Suppose that each of the row sums of an $n\times n$ matrix $A$ is equal to zero. Show that $A$ must be singular.

Suppose that each of the row sums of an $n\times n$ matrix $A$ is equal to zero. Show that $A$ must be singular.

I can show this for $2\times2$ by using the fact that $det(A)=0$, whenever $A$ is singular. But do not know how to make it valid of for all square matrices.

Thanks!

Let $A$ be such a $n\times n$ matrix and let $\textbf{1}_n$ be the $n\times1$ vector with each element $1$. Then $$A\textbf{1}_n=0$$ so $\textbf{1}_n$ belongs to null space of $A$. So $rank(A)\leq n-1$. So $A$ is singular.

Adding the remaining $n-1$ columns to the first column does not change the value of the determinant of $A$. However since all the row sums are equal to $0$, the first column has all entries equal to $0$ in the new matrix.

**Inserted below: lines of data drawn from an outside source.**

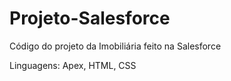 # Projeto-Salesforce
Código do projeto da Imobiliária feito na Salesforce

Linguagens: Apex, HTML, CSS

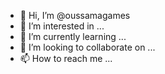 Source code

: - 👋 Hi, I’m @oussamagames
- 👀 I’m interested in ...
- 🌱 I’m currently learning ...
- 💞️ I’m looking to collaborate on ...
- 📫 How to reach me ...

<!---
oussamagames/oussamagames is a ✨ special ✨ repository because its `README.md` (this file) appears on your GitHub profile.
You can click the Preview link to take a look at your changes.
--->
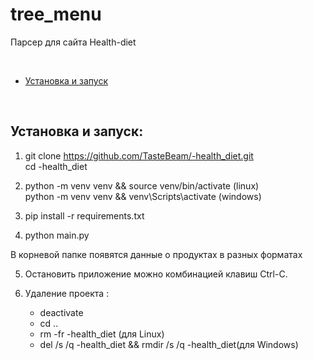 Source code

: # tree_menu
Парсер для сайта Health-diet


<br>

- [Установка и запуск](#установка-и-запуск)


<br>


## Установка и запуск:



1. git clone https://github.com/TasteBeam/-health_diet.git <br> cd -health_diet



2. python -m venv venv && source venv/bin/activate (linux) <br>
   python -m venv venv && venv\Scripts\activate (windows)

3. pip install -r requirements.txt


4. python main.py

В корневой папке появятся данные о продуктах в разных форматах

5. Остановить приложение можно комбинацией клавиш Ctrl-C.

6. Удаление проекта :
   - deactivate
   - cd ..
   - rm -fr -health_diet (для Linux)
   - del /s /q -health_diet && rmdir /s /q -health_diet(для Windows)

Expanding the determinant in the first column, we see that the value of the determinant is $0$ so $\det(A)=0$. Hence $A$ is singular.

Row operations preserve the property that rows sum to zero.

If the matrix is non-singular, then it is row equivalent to the identity matrix.

However, the rows in the identity matrix do not sum to zero. Thus, the matrix must be singular.